Ci si domanda spesso perché la gola figuri tra i peccati capitali. A tal proposito si può fare qualche osservazione. La lista dei peccati capitali è stata progressivamente stilata prima di tutto nei conventi e nei monasteri. Tale lista riguardava le tentazioni alle quali erano particolarmente esposti i monaci e le monache. Sembrerebbe che fossero particolarmente inclini alla gola, nel senso dell’intemperanza e forse anche nel senso di amare la buona tavola. Poiché facevano voto di castità, di povertà e obbedienza, in generale rinunciavano alle delizie della sessualità, della ricchezza e del potere e “compensavano” soccombendo ai piaceri della cucina e della buona cucina. Di fatto, nella vita monastica dei primi secoli, la gola aveva molta importanza, forse anche più della lussuria. Era più insidiosa e difficile da vincere, dato che, a differenza della lussuria, è legata alla soddisfazione di un bisogno naturale, il bisogno di nutrirsi, più inevitabile ancora del bisogno sessuale. La gola faceva fantasticare gli anacoreti e i monaci dei primi secoli dell’era cristiana più ancora della sessualità.

Fin dalle sue origini il Cristianesimo ha esaltato le virtù del digiuno. Questo esisteva già nel Giudaismo e in altre religioni, ma ha occupato un posto molto importante per l’insieme dei fedeli del Cristianesimo, e anche naturalmente nei monasteri.
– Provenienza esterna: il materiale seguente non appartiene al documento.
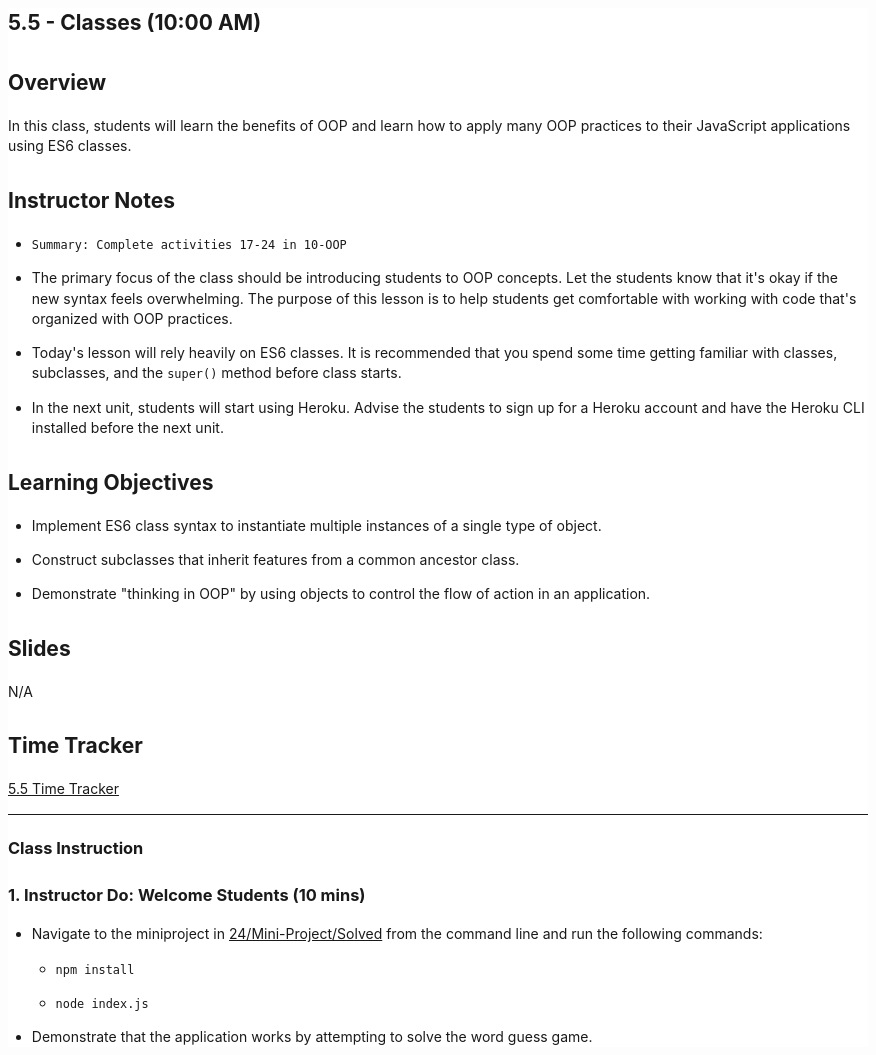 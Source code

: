 ## 5.5 - Classes (10:00 AM)

## Overview

In this class, students will learn the benefits of OOP and learn how to apply many OOP practices to their JavaScript applications using ES6 classes.

## Instructor Notes

* `Summary: Complete activities 17-24 in 10-OOP`

* The primary focus of the class should be introducing students to OOP concepts. Let the students know that it's okay if the new syntax feels overwhelming. The purpose of this lesson is to help students get comfortable with working with code that's organized with OOP practices.

* Today's lesson will rely heavily on ES6 classes. It is recommended that you spend some time getting familiar with classes, subclasses, and the `super()` method before class starts.

* In the next unit, students will start using Heroku. Advise the students to sign up for a Heroku account and have the Heroku CLI installed before the next unit.

## Learning Objectives

* Implement ES6 class syntax to instantiate multiple instances of a single type of object.

* Construct subclasses that inherit features from a common ancestor class.

* Demonstrate "thinking in OOP" by using objects to control the flow of action in an application.

## Slides

N/A

## Time Tracker

[5.5 Time Tracker](https://docs.google.com/spreadsheets/d/1ltQazwswviDsjU8guxw4KfVS6YB0_THMKpfqfM7gjXM/edit?usp=sharing)

- - -

### Class Instruction

### 1. Instructor Do: Welcome Students (10 mins)

* Navigate to the miniproject in [24/Mini-Project/Solved](../../../../01-Class-Content/10-OOP/01-Activities/24-Mini-Project/Solved/) from the command line and run the following commands:

  * `npm install`

  * `node index.js` 

* Demonstrate that the application works by attempting to solve the word guess game.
L’appello a rinunciare alla gola può così essere considerato come il corollario di questa insistenza sulle virtù del digiuno.

Quando si parla di peccati capitali, l’aggettivo “capitale” non significa “primo per importanza” ma “a capo”, vale a dire che genera altri peccati. Infatti la gola è considerata come un peccato “capitale” perché comporta altri peccati come la cupidigia, l’egoismo, l’invidia etc. Gide scrive nel suo Diario, in data 25 gennaio 1929: “È nella gola che l’egoismo si manifesta più vergognosamente.”

Infine, se oggigiorno la gola è considerata un peccato “grazioso”, il fatto di mangiare grasso, di fumare, talvolta di bere, è divenuto moralmente riprovevole, come se su queste cose si fosse spostata la nozione di peccato che riguarda il cibo.
La gola, il primo dei peccati? La Bibbia non minimizza certo l’importanza della gola. Di fatto essa è presentata come la prima delle tentazioni alle quali sono stati esposti non solo Adamo ed Eva ma anche Gesù Cristo.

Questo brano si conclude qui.